*** Opening of Provided data ***

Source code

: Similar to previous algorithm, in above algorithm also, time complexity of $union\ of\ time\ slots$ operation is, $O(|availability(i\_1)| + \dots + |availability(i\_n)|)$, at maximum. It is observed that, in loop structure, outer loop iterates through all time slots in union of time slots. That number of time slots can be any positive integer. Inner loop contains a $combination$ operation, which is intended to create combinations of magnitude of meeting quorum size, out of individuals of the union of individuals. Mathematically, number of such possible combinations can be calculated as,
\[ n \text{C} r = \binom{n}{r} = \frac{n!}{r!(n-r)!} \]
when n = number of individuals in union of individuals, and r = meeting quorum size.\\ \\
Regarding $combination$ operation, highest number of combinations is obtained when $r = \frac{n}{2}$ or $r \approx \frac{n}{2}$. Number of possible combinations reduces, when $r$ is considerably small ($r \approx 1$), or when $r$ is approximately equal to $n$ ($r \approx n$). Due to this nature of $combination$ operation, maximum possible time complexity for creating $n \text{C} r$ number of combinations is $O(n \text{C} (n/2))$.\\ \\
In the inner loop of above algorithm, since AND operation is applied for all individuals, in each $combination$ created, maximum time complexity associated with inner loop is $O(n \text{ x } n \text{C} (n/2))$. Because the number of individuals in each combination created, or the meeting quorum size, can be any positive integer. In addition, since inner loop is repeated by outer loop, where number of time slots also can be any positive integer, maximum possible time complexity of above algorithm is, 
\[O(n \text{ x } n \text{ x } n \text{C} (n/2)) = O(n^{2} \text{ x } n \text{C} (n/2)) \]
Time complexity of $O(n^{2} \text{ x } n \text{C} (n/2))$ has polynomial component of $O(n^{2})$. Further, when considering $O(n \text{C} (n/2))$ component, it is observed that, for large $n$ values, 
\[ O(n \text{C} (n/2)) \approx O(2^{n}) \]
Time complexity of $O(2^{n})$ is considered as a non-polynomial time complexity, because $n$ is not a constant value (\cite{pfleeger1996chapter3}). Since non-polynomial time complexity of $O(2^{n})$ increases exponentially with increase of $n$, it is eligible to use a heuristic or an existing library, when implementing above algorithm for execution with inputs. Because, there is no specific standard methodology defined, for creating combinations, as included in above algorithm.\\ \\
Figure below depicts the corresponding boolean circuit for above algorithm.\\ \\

*** Close of Provided data ***
*** Opening of Provided data ***

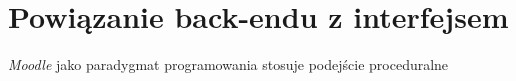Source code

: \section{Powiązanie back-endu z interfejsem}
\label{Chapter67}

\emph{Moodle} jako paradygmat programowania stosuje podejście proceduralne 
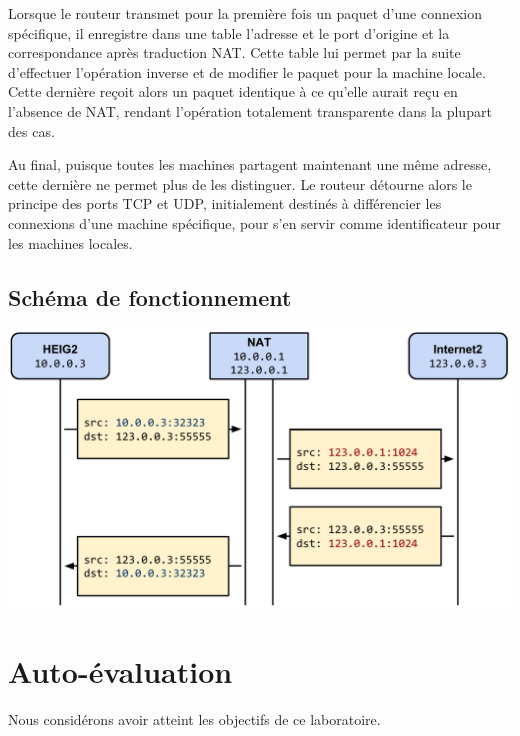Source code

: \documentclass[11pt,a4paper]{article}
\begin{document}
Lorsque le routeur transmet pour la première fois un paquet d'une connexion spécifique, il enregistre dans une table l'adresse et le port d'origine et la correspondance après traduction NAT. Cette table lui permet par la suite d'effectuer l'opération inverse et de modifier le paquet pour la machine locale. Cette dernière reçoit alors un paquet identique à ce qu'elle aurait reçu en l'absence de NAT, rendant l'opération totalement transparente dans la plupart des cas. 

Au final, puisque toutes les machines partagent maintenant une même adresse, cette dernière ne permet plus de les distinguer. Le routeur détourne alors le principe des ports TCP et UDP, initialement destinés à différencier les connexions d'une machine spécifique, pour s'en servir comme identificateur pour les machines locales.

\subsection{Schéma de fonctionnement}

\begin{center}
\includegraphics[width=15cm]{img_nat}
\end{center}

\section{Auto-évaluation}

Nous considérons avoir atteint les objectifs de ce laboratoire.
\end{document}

*** Close of Provided data ***

*Work instruction*
Find every line in the records that uses the string "slots", then copy it.

*Exercise solution*
: Similar to previous algorithm, in above algorithm also, time complexity of $union\ of\ time\ slots$ operation is, $O(|availability(i\_1)| + \dots + |availability(i\_n)|)$, at maximum. It is observed that, in loop structure, outer loop iterates through all time slots in union of time slots. That number of time slots can be any positive integer. Inner loop contains a $combination$ operation, which is intended to create combinations of magnitude of meeting quorum size, out of individuals of the union of individuals. Mathematically, number of such possible combinations can be calculated as,
In the inner loop of above algorithm, since AND operation is applied for all individuals, in each $combination$ created, maximum time complexity associated with inner loop is $O(n \text{ x } n \text{C} (n/2))$. Because the number of individuals in each combination created, or the meeting quorum size, can be any positive integer. In addition, since inner loop is repeated by outer loop, where number of time slots also can be any positive integer, maximum possible time complexity of above algorithm is, 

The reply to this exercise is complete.